*Exercise directions:* Once the line containing "It allows you" is found in the entries below, restate it and each following line word for word, stopping after the line containing "Thus, we continue".

Source records
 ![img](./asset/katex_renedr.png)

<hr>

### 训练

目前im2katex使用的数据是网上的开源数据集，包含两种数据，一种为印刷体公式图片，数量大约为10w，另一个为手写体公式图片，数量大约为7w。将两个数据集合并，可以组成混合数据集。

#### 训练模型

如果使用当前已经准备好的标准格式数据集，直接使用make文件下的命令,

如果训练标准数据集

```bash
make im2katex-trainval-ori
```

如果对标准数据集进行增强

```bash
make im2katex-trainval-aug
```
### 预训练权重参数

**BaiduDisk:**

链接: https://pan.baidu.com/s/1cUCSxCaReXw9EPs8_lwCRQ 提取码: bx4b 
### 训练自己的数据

---

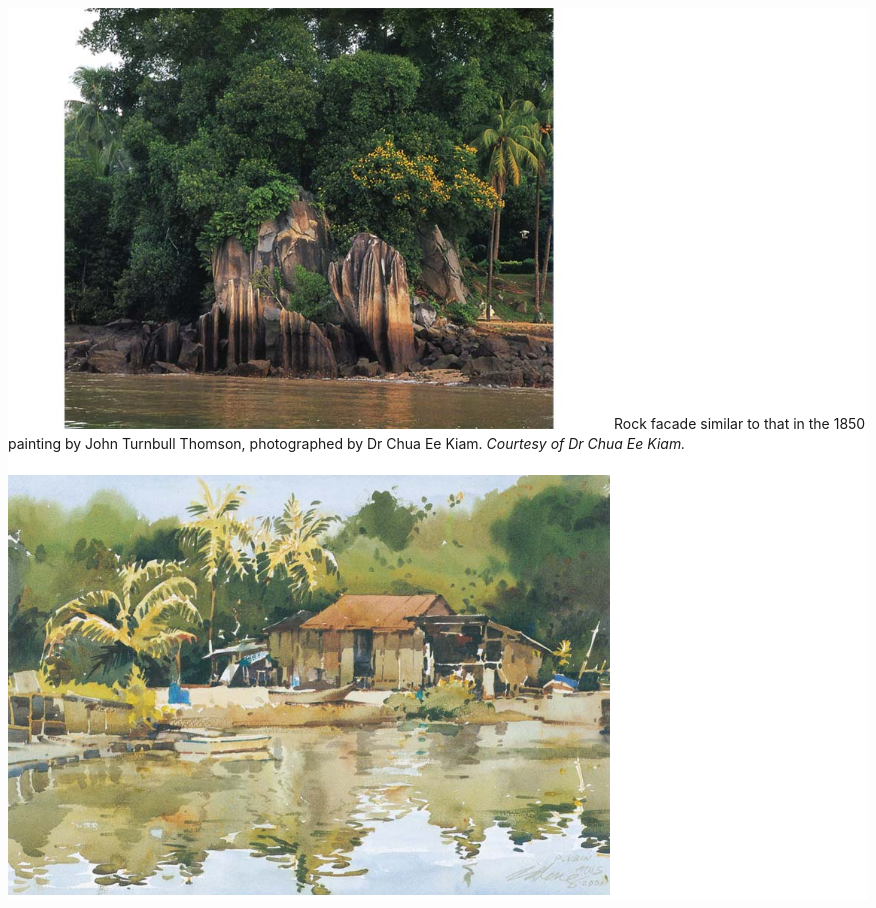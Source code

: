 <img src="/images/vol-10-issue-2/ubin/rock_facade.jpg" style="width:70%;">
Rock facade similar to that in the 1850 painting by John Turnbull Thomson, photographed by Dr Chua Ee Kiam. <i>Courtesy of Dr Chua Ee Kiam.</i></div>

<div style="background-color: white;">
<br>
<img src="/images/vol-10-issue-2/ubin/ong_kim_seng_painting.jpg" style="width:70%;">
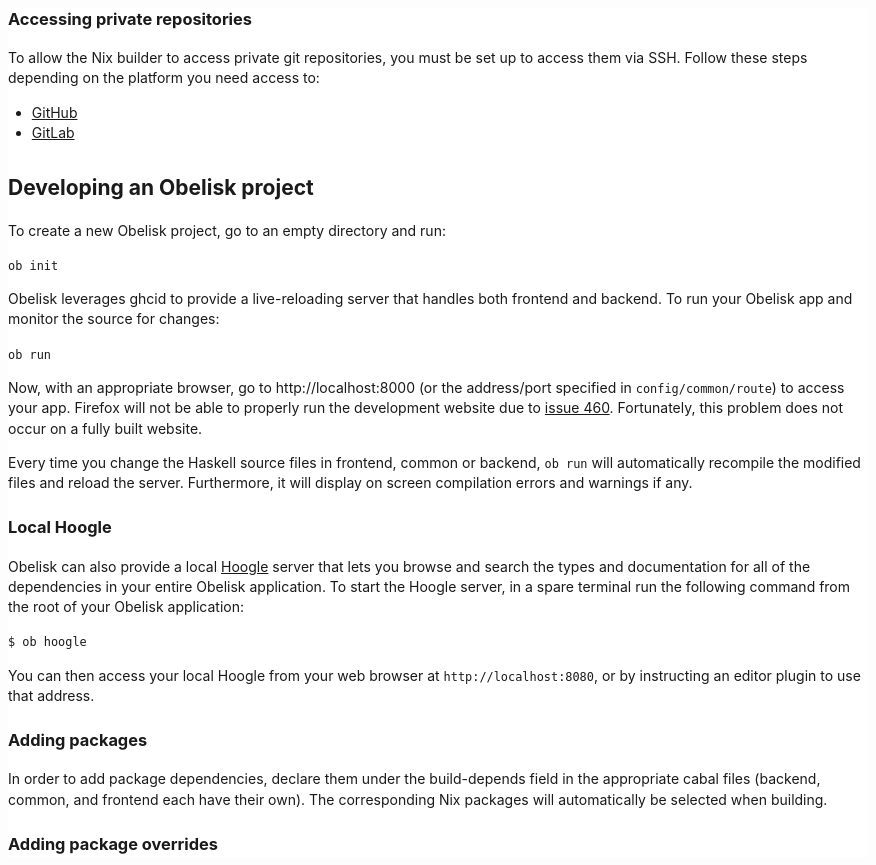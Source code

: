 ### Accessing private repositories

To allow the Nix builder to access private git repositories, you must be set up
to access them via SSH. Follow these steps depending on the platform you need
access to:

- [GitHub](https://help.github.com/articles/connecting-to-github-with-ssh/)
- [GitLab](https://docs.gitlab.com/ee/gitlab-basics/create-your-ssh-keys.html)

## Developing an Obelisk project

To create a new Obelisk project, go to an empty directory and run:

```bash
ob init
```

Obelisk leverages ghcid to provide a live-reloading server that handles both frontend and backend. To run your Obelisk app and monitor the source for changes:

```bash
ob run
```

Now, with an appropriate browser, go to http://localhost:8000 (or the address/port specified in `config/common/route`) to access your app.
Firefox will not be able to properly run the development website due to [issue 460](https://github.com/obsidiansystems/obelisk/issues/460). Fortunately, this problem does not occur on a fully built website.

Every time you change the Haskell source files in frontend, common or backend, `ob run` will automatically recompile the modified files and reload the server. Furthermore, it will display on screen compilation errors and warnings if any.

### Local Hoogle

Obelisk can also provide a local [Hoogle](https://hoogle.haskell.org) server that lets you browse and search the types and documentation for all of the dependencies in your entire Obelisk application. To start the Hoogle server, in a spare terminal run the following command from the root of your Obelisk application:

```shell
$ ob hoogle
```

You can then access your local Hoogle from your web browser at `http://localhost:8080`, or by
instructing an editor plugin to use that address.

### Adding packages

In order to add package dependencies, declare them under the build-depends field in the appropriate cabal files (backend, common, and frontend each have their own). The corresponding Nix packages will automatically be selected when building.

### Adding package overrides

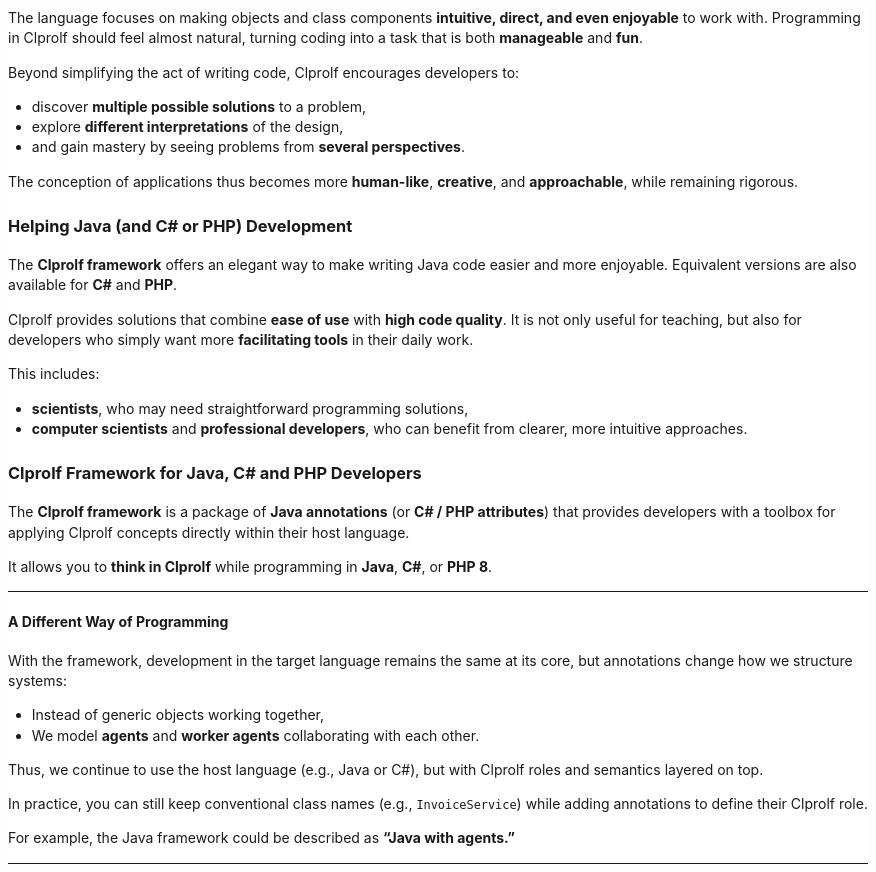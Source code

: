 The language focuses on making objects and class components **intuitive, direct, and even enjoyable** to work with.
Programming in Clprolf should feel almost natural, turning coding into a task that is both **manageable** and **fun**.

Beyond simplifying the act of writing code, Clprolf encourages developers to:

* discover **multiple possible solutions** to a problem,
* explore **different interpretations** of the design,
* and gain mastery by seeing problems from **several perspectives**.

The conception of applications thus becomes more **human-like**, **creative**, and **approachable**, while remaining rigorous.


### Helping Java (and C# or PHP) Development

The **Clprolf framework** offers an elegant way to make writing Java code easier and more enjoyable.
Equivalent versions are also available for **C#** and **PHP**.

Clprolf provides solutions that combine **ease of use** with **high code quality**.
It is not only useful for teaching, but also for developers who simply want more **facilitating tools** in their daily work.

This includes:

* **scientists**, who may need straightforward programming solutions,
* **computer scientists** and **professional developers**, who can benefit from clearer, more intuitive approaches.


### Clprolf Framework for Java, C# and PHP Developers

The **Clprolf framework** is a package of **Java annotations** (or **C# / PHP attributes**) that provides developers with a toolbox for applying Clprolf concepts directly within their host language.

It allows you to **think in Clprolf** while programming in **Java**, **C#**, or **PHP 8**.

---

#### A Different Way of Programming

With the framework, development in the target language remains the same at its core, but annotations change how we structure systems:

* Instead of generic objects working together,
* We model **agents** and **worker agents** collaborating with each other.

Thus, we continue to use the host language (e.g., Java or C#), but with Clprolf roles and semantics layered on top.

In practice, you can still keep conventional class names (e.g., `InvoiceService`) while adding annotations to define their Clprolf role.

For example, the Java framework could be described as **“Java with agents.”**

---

...

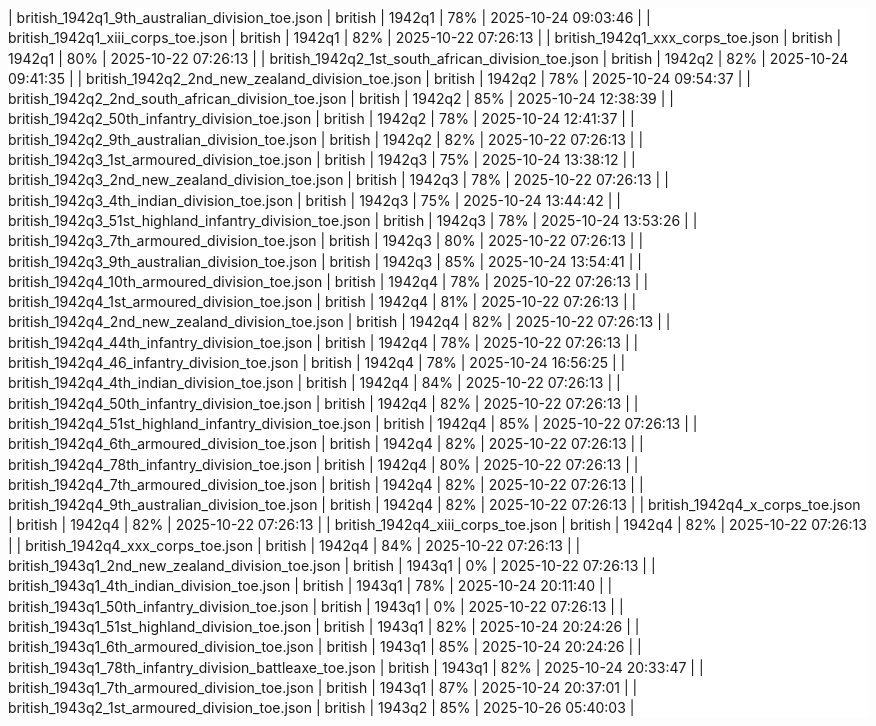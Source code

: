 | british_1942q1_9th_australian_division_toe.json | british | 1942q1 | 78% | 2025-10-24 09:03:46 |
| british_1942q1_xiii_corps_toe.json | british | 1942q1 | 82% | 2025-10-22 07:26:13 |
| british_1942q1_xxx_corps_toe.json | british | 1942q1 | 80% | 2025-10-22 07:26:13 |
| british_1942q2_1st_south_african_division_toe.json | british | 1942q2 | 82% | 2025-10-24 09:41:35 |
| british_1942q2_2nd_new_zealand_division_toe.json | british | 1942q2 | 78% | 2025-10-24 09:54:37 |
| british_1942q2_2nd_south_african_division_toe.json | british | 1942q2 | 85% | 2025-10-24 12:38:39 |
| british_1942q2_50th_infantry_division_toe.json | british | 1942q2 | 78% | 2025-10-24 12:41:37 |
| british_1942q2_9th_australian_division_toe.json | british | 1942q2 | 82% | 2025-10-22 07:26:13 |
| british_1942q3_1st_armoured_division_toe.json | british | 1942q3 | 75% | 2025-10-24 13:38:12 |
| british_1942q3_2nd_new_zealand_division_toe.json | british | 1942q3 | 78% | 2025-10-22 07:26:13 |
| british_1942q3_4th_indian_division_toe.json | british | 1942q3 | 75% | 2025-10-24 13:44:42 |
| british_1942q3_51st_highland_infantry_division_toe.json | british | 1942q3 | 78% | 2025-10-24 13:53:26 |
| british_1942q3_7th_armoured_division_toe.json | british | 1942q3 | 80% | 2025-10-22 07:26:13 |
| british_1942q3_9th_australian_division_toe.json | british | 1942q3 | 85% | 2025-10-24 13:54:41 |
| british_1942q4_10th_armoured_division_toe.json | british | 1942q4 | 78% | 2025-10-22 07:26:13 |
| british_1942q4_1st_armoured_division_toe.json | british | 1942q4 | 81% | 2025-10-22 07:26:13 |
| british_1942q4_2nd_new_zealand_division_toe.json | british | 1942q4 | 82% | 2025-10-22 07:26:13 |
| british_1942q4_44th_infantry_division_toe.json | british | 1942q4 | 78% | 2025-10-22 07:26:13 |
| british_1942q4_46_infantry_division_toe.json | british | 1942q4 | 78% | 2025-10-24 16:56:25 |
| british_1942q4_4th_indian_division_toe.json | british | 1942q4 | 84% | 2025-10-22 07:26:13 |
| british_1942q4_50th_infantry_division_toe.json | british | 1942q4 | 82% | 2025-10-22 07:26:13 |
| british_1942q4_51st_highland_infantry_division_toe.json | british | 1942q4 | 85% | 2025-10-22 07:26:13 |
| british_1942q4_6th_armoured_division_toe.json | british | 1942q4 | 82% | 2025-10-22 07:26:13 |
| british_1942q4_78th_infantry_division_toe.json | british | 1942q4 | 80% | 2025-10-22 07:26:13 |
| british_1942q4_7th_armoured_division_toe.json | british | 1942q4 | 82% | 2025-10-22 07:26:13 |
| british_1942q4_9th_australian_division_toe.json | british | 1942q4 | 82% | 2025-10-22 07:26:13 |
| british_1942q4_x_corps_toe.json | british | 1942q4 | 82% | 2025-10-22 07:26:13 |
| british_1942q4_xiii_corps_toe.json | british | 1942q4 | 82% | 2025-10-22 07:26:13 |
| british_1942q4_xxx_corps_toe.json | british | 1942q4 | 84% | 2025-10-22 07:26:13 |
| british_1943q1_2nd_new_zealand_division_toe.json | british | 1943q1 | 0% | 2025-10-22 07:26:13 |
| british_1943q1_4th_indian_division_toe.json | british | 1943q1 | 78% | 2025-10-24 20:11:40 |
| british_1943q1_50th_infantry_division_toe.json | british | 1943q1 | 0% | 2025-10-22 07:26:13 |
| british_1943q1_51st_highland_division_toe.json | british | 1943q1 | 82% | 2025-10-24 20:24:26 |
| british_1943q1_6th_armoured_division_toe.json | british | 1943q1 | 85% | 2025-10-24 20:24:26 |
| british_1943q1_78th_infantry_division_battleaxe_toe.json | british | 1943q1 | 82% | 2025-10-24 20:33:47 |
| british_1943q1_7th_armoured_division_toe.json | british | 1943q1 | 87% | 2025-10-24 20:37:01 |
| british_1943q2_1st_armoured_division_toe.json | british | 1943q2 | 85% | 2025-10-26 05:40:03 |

*Answer to the exercise:*
It allows you to **think in Clprolf** while programming in **Java**, **C#**, or **PHP 8**.

---

#### A Different Way of Programming

With the framework, development in the target language remains the same at its core, but annotations change how we structure systems:

* Instead of generic objects working together,
* We model **agents** and **worker agents** collaborating with each other.

Thus, we continue to use the host language (e.g., Java or C#), but with Clprolf roles and semantics layered on top.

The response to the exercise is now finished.